▶ _TASK DIRECTIONS_: Each record must be printed again exactly as given.

▶ _DATASET CONTENT_:

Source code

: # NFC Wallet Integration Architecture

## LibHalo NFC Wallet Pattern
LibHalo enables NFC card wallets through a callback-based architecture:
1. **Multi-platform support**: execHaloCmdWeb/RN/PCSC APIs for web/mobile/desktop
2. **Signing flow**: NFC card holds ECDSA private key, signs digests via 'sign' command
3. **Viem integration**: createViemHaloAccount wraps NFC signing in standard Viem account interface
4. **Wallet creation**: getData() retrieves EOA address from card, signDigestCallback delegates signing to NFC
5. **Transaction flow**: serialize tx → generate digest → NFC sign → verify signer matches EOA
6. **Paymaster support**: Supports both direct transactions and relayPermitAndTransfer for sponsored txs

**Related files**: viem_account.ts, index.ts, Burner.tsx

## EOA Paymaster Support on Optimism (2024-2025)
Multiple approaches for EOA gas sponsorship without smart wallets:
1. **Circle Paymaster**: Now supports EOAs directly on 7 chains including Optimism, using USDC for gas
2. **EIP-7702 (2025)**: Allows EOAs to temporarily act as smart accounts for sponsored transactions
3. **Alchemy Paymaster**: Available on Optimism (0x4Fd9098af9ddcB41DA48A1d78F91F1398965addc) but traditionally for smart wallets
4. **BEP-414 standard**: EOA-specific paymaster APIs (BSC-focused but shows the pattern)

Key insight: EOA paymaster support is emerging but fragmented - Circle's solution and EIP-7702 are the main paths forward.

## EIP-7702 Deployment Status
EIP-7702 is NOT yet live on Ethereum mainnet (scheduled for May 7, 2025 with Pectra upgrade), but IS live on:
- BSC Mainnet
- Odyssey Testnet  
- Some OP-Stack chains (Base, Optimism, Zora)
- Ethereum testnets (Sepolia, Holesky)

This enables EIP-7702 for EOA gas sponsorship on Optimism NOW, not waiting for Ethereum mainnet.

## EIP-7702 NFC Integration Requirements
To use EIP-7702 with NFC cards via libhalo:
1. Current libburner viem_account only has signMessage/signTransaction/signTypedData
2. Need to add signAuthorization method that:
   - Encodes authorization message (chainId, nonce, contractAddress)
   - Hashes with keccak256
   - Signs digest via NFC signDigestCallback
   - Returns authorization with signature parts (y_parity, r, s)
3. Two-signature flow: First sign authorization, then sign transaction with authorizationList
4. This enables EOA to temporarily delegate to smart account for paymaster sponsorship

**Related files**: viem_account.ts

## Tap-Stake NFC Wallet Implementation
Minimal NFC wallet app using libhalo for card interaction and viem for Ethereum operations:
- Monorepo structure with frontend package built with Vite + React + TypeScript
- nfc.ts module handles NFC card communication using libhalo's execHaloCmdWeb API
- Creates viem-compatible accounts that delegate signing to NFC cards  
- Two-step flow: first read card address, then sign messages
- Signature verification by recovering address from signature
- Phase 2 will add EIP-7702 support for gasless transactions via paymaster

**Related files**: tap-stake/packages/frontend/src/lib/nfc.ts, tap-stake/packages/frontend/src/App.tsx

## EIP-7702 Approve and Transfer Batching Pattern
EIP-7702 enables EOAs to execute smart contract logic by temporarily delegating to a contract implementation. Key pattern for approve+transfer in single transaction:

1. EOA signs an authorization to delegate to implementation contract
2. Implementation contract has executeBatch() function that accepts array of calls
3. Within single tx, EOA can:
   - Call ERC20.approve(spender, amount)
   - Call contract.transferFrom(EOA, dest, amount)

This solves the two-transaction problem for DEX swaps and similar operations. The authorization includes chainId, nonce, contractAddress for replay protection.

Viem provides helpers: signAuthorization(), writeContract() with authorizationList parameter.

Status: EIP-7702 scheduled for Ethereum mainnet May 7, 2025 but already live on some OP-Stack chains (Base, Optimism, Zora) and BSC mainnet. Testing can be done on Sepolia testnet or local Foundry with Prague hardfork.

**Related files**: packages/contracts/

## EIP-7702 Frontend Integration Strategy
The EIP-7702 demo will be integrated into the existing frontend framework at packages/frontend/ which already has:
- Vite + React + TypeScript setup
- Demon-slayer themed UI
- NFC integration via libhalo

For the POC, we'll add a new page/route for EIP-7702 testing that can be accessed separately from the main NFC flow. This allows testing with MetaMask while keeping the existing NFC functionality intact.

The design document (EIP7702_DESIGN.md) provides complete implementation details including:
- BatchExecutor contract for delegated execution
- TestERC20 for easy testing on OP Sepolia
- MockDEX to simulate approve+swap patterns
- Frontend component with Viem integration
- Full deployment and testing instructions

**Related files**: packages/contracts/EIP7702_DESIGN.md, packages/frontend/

▶ _WRITTEN RESPONSE_:
Source code

: # NFC Wallet Integration Architecture

## LibHalo NFC Wallet Pattern
LibHalo enables NFC card wallets through a callback-based architecture:
1. **Multi-platform support**: execHaloCmdWeb/RN/PCSC APIs for web/mobile/desktop
2. **Signing flow**: NFC card holds ECDSA private key, signs digests via 'sign' command
3. **Viem integration**: createViemHaloAccount wraps NFC signing in standard Viem account interface
4. **Wallet creation**: getData() retrieves EOA address from card, signDigestCallback delegates signing to NFC
5. **Transaction flow**: serialize tx → generate digest → NFC sign → verify signer matches EOA
6. **Paymaster support**: Supports both direct transactions and relayPermitAndTransfer for sponsored txs

**Related files**: viem_account.ts, index.ts, Burner.tsx

## EOA Paymaster Support on Optimism (2024-2025)
Multiple approaches for EOA gas sponsorship without smart wallets:
1. **Circle Paymaster**: Now supports EOAs directly on 7 chains including Optimism, using USDC for gas
2. **EIP-7702 (2025)**: Allows EOAs to temporarily act as smart accounts for sponsored transactions
3. **Alchemy Paymaster**: Available on Optimism (0x4Fd9098af9ddcB41DA48A1d78F91F1398965addc) but traditionally for smart wallets
4. **BEP-414 standard**: EOA-specific paymaster APIs (BSC-focused but shows the pattern)

Key insight: EOA paymaster support is emerging but fragmented - Circle's solution and EIP-7702 are the main paths forward.

## EIP-7702 Deployment Status
EIP-7702 is NOT yet live on Ethereum mainnet (scheduled for May 7, 2025 with Pectra upgrade), but IS live on:
- BSC Mainnet
- Odyssey Testnet  
- Some OP-Stack chains (Base, Optimism, Zora)
- Ethereum testnets (Sepolia, Holesky)

This enables EIP-7702 for EOA gas sponsorship on Optimism NOW, not waiting for Ethereum mainnet.

## EIP-7702 NFC Integration Requirements
To use EIP-7702 with NFC cards via libhalo:
1. Current libburner viem_account only has signMessage/signTransaction/signTypedData
2. Need to add signAuthorization method that:
   - Encodes authorization message (chainId, nonce, contractAddress)
   - Hashes with keccak256
   - Signs digest via NFC signDigestCallback
   - Returns authorization with signature parts (y_parity, r, s)
3. Two-signature flow: First sign authorization, then sign transaction with authorizationList
4. This enables EOA to temporarily delegate to smart account for paymaster sponsorship

**Related files**: viem_account.ts

## Tap-Stake NFC Wallet Implementation
Minimal NFC wallet app using libhalo for card interaction and viem for Ethereum operations:
- Monorepo structure with frontend package built with Vite + React + TypeScript
- nfc.ts module handles NFC card communication using libhalo's execHaloCmdWeb API
- Creates viem-compatible accounts that delegate signing to NFC cards  
- Two-step flow: first read card address, then sign messages
- Signature verification by recovering address from signature
- Phase 2 will add EIP-7702 support for gasless transactions via paymaster

**Related files**: tap-stake/packages/frontend/src/lib/nfc.ts, tap-stake/packages/frontend/src/App.tsx

## EIP-7702 Approve and Transfer Batching Pattern
EIP-7702 enables EOAs to execute smart contract logic by temporarily delegating to a contract implementation. Key pattern for approve+transfer in single transaction:

1. EOA signs an authorization to delegate to implementation contract
2. Implementation contract has executeBatch() function that accepts array of calls
3. Within single tx, EOA can:
   - Call ERC20.approve(spender, amount)
   - Call contract.transferFrom(EOA, dest, amount)

This solves the two-transaction problem for DEX swaps and similar operations. The authorization includes chainId, nonce, contractAddress for replay protection.

Viem provides helpers: signAuthorization(), writeContract() with authorizationList parameter.

Status: EIP-7702 scheduled for Ethereum mainnet May 7, 2025 but already live on some OP-Stack chains (Base, Optimism, Zora) and BSC mainnet. Testing can be done on Sepolia testnet or local Foundry with Prague hardfork.

**Related files**: packages/contracts/

## EIP-7702 Frontend Integration Strategy
The EIP-7702 demo will be integrated into the existing frontend framework at packages/frontend/ which already has:
- Vite + React + TypeScript setup
- Demon-slayer themed UI
- NFC integration via libhalo

For the POC, we'll add a new page/route for EIP-7702 testing that can be accessed separately from the main NFC flow. This allows testing with MetaMask while keeping the existing NFC functionality intact.

The design document (EIP7702_DESIGN.md) provides complete implementation details including:
- BatchExecutor contract for delegated execution
- TestERC20 for easy testing on OP Sepolia
- MockDEX to simulate approve+swap patterns
- Frontend component with Viem integration
- Full deployment and testing instructions

**Related files**: packages/contracts/EIP7702_DESIGN.md, packages/frontend/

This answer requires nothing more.